▶ [EXERCISE OBJECTIVE]:
Word for word, restate each entry that appears below.

▶ [SOURCE RECORDS]:
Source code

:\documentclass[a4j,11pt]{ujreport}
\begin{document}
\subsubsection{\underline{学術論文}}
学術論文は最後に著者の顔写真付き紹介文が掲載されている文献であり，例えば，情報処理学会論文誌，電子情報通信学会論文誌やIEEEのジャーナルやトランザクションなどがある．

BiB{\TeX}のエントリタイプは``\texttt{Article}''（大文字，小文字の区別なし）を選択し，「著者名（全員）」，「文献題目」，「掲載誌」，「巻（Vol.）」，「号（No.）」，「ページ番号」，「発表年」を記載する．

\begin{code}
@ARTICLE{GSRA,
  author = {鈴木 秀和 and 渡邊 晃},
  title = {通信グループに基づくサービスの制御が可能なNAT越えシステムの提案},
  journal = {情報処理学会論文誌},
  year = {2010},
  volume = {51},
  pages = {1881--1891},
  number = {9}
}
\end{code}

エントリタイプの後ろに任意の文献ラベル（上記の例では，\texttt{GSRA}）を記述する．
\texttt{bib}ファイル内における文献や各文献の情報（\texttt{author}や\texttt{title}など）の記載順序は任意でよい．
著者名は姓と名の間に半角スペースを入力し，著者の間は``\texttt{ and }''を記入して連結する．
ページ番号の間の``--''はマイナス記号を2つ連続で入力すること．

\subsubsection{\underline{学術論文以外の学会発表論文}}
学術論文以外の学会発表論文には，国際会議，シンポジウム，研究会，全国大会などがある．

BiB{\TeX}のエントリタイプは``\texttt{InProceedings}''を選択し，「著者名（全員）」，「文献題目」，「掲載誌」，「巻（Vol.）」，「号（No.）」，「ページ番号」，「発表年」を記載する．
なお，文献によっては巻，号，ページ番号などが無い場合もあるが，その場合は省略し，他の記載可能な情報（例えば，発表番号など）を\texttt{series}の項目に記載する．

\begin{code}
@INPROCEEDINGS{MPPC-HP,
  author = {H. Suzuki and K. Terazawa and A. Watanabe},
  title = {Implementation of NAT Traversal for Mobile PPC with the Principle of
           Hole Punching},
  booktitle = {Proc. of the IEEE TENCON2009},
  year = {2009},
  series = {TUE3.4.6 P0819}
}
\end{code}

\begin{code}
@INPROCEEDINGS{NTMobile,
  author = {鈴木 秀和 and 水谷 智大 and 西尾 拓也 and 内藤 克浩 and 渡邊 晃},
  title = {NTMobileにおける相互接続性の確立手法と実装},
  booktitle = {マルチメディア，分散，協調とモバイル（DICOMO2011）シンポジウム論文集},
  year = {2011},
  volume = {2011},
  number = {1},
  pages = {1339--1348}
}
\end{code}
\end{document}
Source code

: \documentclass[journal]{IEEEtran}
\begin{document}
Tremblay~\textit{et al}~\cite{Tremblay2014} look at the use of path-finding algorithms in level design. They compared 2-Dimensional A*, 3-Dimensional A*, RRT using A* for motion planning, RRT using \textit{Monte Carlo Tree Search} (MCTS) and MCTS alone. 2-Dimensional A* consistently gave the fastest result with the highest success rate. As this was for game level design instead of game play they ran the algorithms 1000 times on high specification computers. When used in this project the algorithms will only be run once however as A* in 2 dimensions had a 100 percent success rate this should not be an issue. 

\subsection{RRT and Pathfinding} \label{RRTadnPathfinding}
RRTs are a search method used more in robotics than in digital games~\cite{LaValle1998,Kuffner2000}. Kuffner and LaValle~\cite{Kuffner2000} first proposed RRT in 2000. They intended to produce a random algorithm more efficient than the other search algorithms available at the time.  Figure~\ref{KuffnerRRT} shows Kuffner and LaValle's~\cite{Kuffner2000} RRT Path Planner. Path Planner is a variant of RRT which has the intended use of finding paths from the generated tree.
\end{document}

▶ [EXERCISE OUTPUT]:
Source code

:\documentclass[a4j,11pt]{ujreport}
\begin{document}
\subsubsection{\underline{学術論文}}
学術論文は最後に著者の顔写真付き紹介文が掲載されている文献であり，例えば，情報処理学会論文誌，電子情報通信学会論文誌やIEEEのジャーナルやトランザクションなどがある．

BiB{\TeX}のエントリタイプは``\texttt{Article}''（大文字，小文字の区別なし）を選択し，「著者名（全員）」，「文献題目」，「掲載誌」，「巻（Vol.）」，「号（No.）」，「ページ番号」，「発表年」を記載する．

\begin{code}
@ARTICLE{GSRA,
  author = {鈴木 秀和 and 渡邊 晃},
  title = {通信グループに基づくサービスの制御が可能なNAT越えシステムの提案},
  journal = {情報処理学会論文誌},
  year = {2010},
  volume = {51},
  pages = {1881--1891},
  number = {9}
}
\end{code}

エントリタイプの後ろに任意の文献ラベル（上記の例では，\texttt{GSRA}）を記述する．
\texttt{bib}ファイル内における文献や各文献の情報（\texttt{author}や\texttt{title}など）の記載順序は任意でよい．
著者名は姓と名の間に半角スペースを入力し，著者の間は``\texttt{ and }''を記入して連結する．
ページ番号の間の``--''はマイナス記号を2つ連続で入力すること．

\subsubsection{\underline{学術論文以外の学会発表論文}}
学術論文以外の学会発表論文には，国際会議，シンポジウム，研究会，全国大会などがある．

BiB{\TeX}のエントリタイプは``\texttt{InProceedings}''を選択し，「著者名（全員）」，「文献題目」，「掲載誌」，「巻（Vol.）」，「号（No.）」，「ページ番号」，「発表年」を記載する．
なお，文献によっては巻，号，ページ番号などが無い場合もあるが，その場合は省略し，他の記載可能な情報（例えば，発表番号など）を\texttt{series}の項目に記載する．

\begin{code}
@INPROCEEDINGS{MPPC-HP,
  author = {H. Suzuki and K. Terazawa and A. Watanabe},
  title = {Implementation of NAT Traversal for Mobile PPC with the Principle of
           Hole Punching},
  booktitle = {Proc. of the IEEE TENCON2009},
  year = {2009},
  series = {TUE3.4.6 P0819}
}
\end{code}

\begin{code}
@INPROCEEDINGS{NTMobile,
  author = {鈴木 秀和 and 水谷 智大 and 西尾 拓也 and 内藤 克浩 and 渡邊 晃},
  title = {NTMobileにおける相互接続性の確立手法と実装},
  booktitle = {マルチメディア，分散，協調とモバイル（DICOMO2011）シンポジウム論文集},
  year = {2011},
  volume = {2011},
  number = {1},
  pages = {1339--1348}
}
\end{code}
\end{document}
Source code

: \documentclass[journal]{IEEEtran}
\begin{document}
Tremblay~\textit{et al}~\cite{Tremblay2014} look at the use of path-finding algorithms in level design. They compared 2-Dimensional A*, 3-Dimensional A*, RRT using A* for motion planning, RRT using \textit{Monte Carlo Tree Search} (MCTS) and MCTS alone. 2-Dimensional A* consistently gave the fastest result with the highest success rate. As this was for game level design instead of game play they ran the algorithms 1000 times on high specification computers. When used in this project the algorithms will only be run once however as A* in 2 dimensions had a 100 percent success rate this should not be an issue. 

\subsection{RRT and Pathfinding} \label{RRTadnPathfinding}
RRTs are a search method used more in robotics than in digital games~\cite{LaValle1998,Kuffner2000}. Kuffner and LaValle~\cite{Kuffner2000} first proposed RRT in 2000. They intended to produce a random algorithm more efficient than the other search algorithms available at the time.  Figure~\ref{KuffnerRRT} shows Kuffner and LaValle's~\cite{Kuffner2000} RRT Path Planner. Path Planner is a variant of RRT which has the intended use of finding paths from the generated tree.
\end{document}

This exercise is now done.